Extracted material -
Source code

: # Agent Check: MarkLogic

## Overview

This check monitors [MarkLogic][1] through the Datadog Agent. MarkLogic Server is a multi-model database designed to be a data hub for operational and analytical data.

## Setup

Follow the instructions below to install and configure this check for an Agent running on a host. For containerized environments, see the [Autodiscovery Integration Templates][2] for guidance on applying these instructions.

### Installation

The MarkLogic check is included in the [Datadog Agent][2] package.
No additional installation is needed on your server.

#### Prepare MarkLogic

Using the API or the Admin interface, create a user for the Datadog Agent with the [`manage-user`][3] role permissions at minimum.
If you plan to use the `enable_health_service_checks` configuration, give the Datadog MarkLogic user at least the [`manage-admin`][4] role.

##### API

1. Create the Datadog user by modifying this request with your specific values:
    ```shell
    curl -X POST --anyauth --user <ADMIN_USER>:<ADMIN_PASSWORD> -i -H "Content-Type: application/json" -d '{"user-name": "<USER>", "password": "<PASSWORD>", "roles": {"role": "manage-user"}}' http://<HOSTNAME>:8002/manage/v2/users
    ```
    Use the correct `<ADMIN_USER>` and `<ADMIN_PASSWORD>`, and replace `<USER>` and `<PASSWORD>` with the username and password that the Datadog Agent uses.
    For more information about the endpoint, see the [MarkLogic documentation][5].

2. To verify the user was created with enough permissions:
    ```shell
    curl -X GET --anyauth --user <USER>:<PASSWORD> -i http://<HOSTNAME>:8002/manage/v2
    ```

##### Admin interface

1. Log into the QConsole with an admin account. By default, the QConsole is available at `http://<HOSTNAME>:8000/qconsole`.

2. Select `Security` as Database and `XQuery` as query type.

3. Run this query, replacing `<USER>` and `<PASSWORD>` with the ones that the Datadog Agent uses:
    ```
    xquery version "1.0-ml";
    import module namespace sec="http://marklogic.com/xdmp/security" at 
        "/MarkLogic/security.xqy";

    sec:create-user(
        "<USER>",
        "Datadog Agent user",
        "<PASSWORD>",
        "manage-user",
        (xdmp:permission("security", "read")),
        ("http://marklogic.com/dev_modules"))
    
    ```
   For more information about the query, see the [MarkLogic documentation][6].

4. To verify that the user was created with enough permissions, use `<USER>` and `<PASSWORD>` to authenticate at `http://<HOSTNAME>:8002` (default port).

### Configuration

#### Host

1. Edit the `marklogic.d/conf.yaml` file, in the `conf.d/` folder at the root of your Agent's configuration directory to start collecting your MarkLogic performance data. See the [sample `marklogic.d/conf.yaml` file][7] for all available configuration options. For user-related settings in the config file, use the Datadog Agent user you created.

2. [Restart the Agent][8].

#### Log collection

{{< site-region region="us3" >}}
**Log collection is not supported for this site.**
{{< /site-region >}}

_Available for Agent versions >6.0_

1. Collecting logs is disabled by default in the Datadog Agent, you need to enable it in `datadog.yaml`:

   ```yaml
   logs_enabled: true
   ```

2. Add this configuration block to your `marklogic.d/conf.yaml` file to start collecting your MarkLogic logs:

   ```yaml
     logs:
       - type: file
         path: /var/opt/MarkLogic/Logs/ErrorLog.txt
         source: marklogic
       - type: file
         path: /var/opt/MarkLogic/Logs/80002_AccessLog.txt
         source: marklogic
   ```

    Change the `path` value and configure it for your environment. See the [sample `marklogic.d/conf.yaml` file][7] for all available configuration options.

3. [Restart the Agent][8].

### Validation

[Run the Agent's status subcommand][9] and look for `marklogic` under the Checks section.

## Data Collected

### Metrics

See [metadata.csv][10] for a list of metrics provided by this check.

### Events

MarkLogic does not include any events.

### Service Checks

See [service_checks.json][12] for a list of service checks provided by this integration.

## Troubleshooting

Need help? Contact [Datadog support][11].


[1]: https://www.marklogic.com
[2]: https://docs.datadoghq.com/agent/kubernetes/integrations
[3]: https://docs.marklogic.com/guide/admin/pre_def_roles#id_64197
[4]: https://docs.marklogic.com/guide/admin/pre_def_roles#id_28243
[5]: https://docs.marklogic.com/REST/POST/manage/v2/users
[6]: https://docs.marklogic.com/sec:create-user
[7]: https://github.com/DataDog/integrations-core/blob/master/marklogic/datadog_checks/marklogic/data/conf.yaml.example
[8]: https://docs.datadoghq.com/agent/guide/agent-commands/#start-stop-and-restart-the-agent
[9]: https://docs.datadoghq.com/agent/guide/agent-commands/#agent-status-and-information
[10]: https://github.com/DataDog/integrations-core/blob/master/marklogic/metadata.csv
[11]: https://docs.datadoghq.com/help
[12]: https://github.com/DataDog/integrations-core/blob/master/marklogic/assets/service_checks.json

Description of the task - As you read the records above, find each line that contains "core" and copy it.

Response to this task -
[7]: https://github.com/DataDog/integrations-core/blob/master/marklogic/datadog_checks/marklogic/data/conf.yaml.example
[10]: https://github.com/DataDog/integrations-core/blob/master/marklogic/metadata.csv
[12]: https://github.com/DataDog/integrations-core/blob/master/marklogic/assets/service_checks.json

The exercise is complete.